#### [Your goal]
The lines to return are those below that contain the word "findings".
---------- Input data
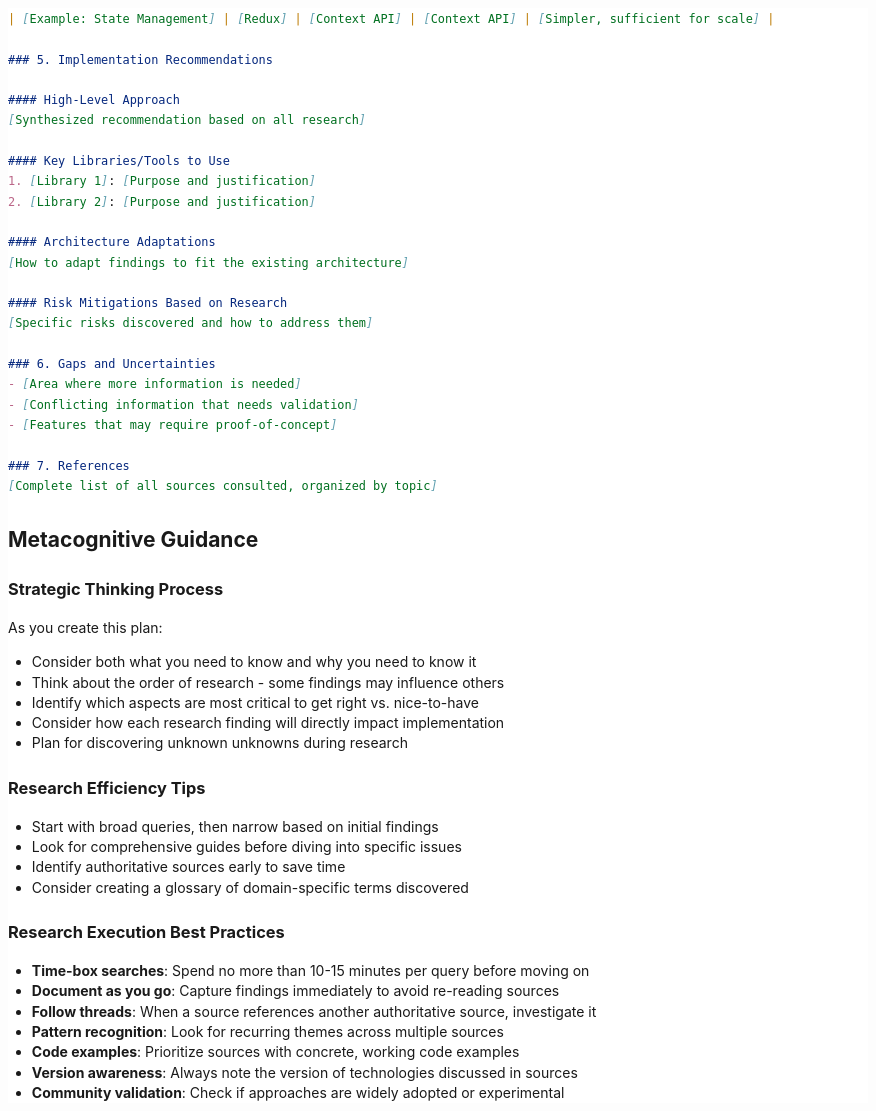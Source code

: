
 ```markdown
| [Example: State Management] | [Redux] | [Context API] | [Context API] | [Simpler, sufficient for scale] |

### 5. Implementation Recommendations

#### High-Level Approach
[Synthesized recommendation based on all research]

#### Key Libraries/Tools to Use
1. [Library 1]: [Purpose and justification]
2. [Library 2]: [Purpose and justification]

#### Architecture Adaptations
[How to adapt findings to fit the existing architecture]

#### Risk Mitigations Based on Research
[Specific risks discovered and how to address them]

### 6. Gaps and Uncertainties
- [Area where more information is needed]
- [Conflicting information that needs validation]
- [Features that may require proof-of-concept]

### 7. References
[Complete list of all sources consulted, organized by topic]
```

## Metacognitive Guidance

### Strategic Thinking Process
As you create this plan:
- Consider both what you need to know and why you need to know it
- Think about the order of research - some findings may influence others
- Identify which aspects are most critical to get right vs. nice-to-have
- Consider how each research finding will directly impact implementation
- Plan for discovering unknown unknowns during research

### Research Efficiency Tips
- Start with broad queries, then narrow based on initial findings
- Look for comprehensive guides before diving into specific issues
- Identify authoritative sources early to save time
- Consider creating a glossary of domain-specific terms discovered

### Research Execution Best Practices
- **Time-box searches**: Spend no more than 10-15 minutes per query before moving on
- **Document as you go**: Capture findings immediately to avoid re-reading sources
- **Follow threads**: When a source references another authoritative source, investigate it
- **Pattern recognition**: Look for recurring themes across multiple sources
- **Code examples**: Prioritize sources with concrete, working code examples
- **Version awareness**: Always note the version of technologies discussed in sources
- **Community validation**: Check if approaches are widely adopted or experimental
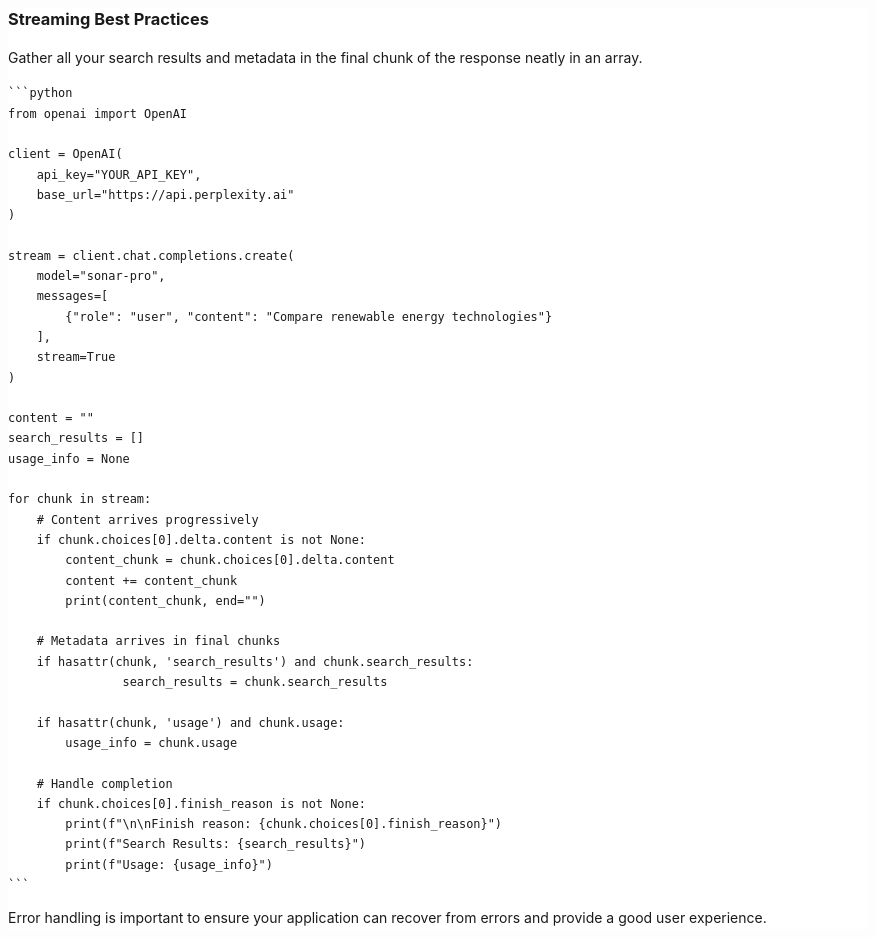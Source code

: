 ### Streaming Best Practices

<Tabs>
  <Tab title="Gathering Search Results">
    Gather all your search results and metadata in the final chunk of the response neatly in an array.

    ```python
    from openai import OpenAI

    client = OpenAI(
        api_key="YOUR_API_KEY",
        base_url="https://api.perplexity.ai"
    )

    stream = client.chat.completions.create(
        model="sonar-pro",
        messages=[
            {"role": "user", "content": "Compare renewable energy technologies"}
        ],
        stream=True
    )

    content = ""
    search_results = []
    usage_info = None

    for chunk in stream:
        # Content arrives progressively
        if chunk.choices[0].delta.content is not None:
            content_chunk = chunk.choices[0].delta.content
            content += content_chunk
            print(content_chunk, end="")
        
        # Metadata arrives in final chunks
        if hasattr(chunk, 'search_results') and chunk.search_results:
                    search_results = chunk.search_results
        
        if hasattr(chunk, 'usage') and chunk.usage:
            usage_info = chunk.usage
        
        # Handle completion
        if chunk.choices[0].finish_reason is not None:
            print(f"\n\nFinish reason: {chunk.choices[0].finish_reason}")
            print(f"Search Results: {search_results}")
            print(f"Usage: {usage_info}")
    ```
  </Tab>

  <Tab title="Error handling">
    Error handling is important to ensure your application can recover from errors and provide a good user experience.
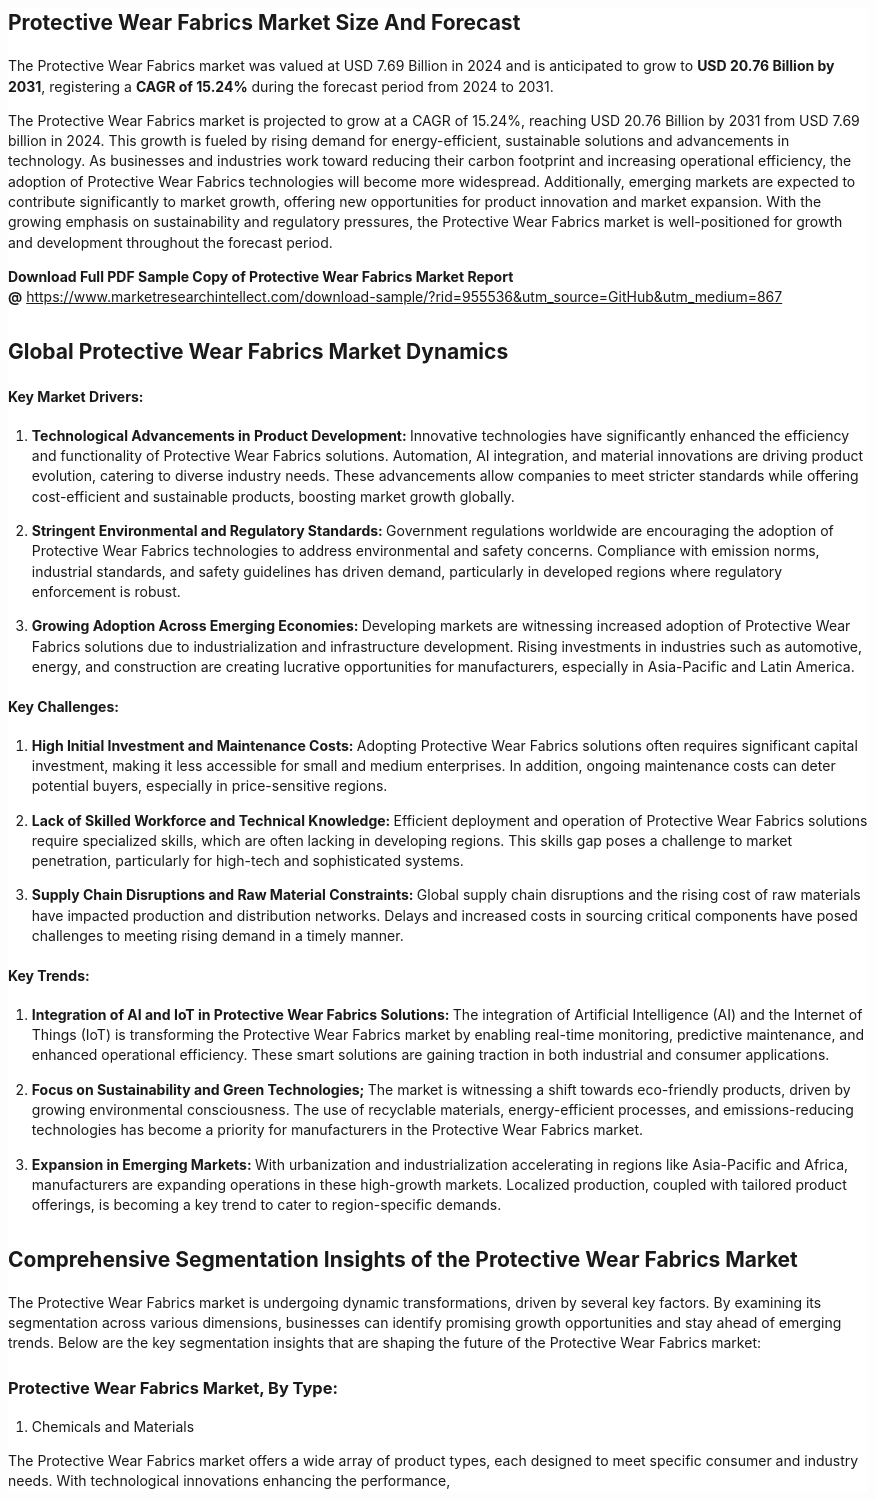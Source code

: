<h2>Protective Wear Fabrics Market Size And Forecast</h2><p>The Protective Wear Fabrics market was valued at USD 7.69 Billion in 2024 and is anticipated to grow to <strong>USD 20.76 Billion by 2031</strong>, registering a <strong>CAGR of 15.24%</strong> during the forecast period from 2024 to 2031.</p><p>The Protective Wear Fabrics market is projected to grow at a CAGR of 15.24%, reaching USD 20.76 Billion by 2031 from USD 7.69 billion in 2024. This growth is fueled by rising demand for energy-efficient, sustainable solutions and advancements in technology. As businesses and industries work toward reducing their carbon footprint and increasing operational efficiency, the adoption of Protective Wear Fabrics technologies will become more widespread. Additionally, emerging markets are expected to contribute significantly to market growth, offering new opportunities for product innovation and market expansion. With the growing emphasis on sustainability and regulatory pressures, the Protective Wear Fabrics market is well-positioned for growth and development throughout the forecast period.</p><p><strong>Download Full PDF Sample Copy of Protective Wear Fabrics Market Report @</strong>&nbsp;<a href="https://www.marketresearchintellect.com/download-sample/?rid=955536&amp;utm_source=GitHub&amp;utm_medium=867">https://www.marketresearchintellect.com/download-sample/?rid=955536&amp;utm_source=GitHub&amp;utm_medium=867</a></p><h2>Global Protective Wear Fabrics Market Dynamics</h2><h4><strong>Key Market Drivers:</strong></h4><ol><li><p><strong>Technological Advancements in Product Development:&nbsp;</strong>Innovative technologies have significantly enhanced the efficiency and functionality of Protective Wear Fabrics solutions. Automation, AI integration, and material innovations are driving product evolution, catering to diverse industry needs. These advancements allow companies to meet stricter standards while offering cost-efficient and sustainable products, boosting market growth globally.</p></li><li><p><strong>Stringent Environmental and Regulatory Standards:&nbsp;</strong>Government regulations worldwide are encouraging the adoption of Protective Wear Fabrics technologies to address environmental and safety concerns. Compliance with emission norms, industrial standards, and safety guidelines has driven demand, particularly in developed regions where regulatory enforcement is robust.</p></li><li><p><strong>Growing Adoption Across Emerging Economies:&nbsp;</strong>Developing markets are witnessing increased adoption of Protective Wear Fabrics solutions due to industrialization and infrastructure development. Rising investments in industries such as automotive, energy, and construction are creating lucrative opportunities for manufacturers, especially in Asia-Pacific and Latin America.</p></li></ol><h4><strong>Key Challenges:</strong></h4><ol><li><p><strong>High Initial Investment and Maintenance Costs:&nbsp;</strong>Adopting Protective Wear Fabrics solutions often requires significant capital investment, making it less accessible for small and medium enterprises. In addition, ongoing maintenance costs can deter potential buyers, especially in price-sensitive regions.</p></li><li><p><strong>Lack of Skilled Workforce and Technical Knowledge:&nbsp;</strong>Efficient deployment and operation of Protective Wear Fabrics solutions require specialized skills, which are often lacking in developing regions. This skills gap poses a challenge to market penetration, particularly for high-tech and sophisticated systems.</p></li><li><p><strong>Supply Chain Disruptions and Raw Material Constraints:&nbsp;</strong>Global supply chain disruptions and the rising cost of raw materials have impacted production and distribution networks. Delays and increased costs in sourcing critical components have posed challenges to meeting rising demand in a timely manner.</p></li></ol><h4><strong>Key Trends:</strong></h4><ol><li><p><strong>Integration of AI and IoT in Protective Wear Fabrics Solutions:&nbsp;</strong>The integration of Artificial Intelligence (AI) and the Internet of Things (IoT) is transforming the Protective Wear Fabrics market by enabling real-time monitoring, predictive maintenance, and enhanced operational efficiency. These smart solutions are gaining traction in both industrial and consumer applications.</p></li><li><p><strong>Focus on Sustainability and Green Technologies;&nbsp;</strong>The market is witnessing a shift towards eco-friendly products, driven by growing environmental consciousness. The use of recyclable materials, energy-efficient processes, and emissions-reducing technologies has become a priority for manufacturers in the Protective Wear Fabrics market.</p></li><li><p><strong>Expansion in Emerging Markets:&nbsp;</strong>With urbanization and industrialization accelerating in regions like Asia-Pacific and Africa, manufacturers are expanding operations in these high-growth markets. Localized production, coupled with tailored product offerings, is becoming a key trend to cater to region-specific demands.</p></li></ol><div class="article-main__content" data-test-id="publishing-text-block"><h2>Comprehensive Segmentation Insights of the Protective Wear Fabrics Market</h2><p>The Protective Wear Fabrics market is undergoing dynamic transformations, driven by several key factors. By examining its segmentation across various dimensions, businesses can identify promising growth opportunities and stay ahead of emerging trends. Below are the key segmentation insights that are shaping the future of the Protective Wear Fabrics market:</p><h3><strong>Protective Wear Fabrics Market, By Type:<br /></strong></h3><ol><li>Chemicals and Materials</li></ol><p>The Protective Wear Fabrics market offers a wide array of product types, each designed to meet specific consumer and industry needs. With technological innovations enhancing the performance,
--------------------
#### [Result of the exercise]
[How to adapt findings to fit the existing architecture]
- Think about the order of research - some findings may influence others
- Start with broad queries, then narrow based on initial findings
- **Document as you go**: Capture findings immediately to avoid re-reading sources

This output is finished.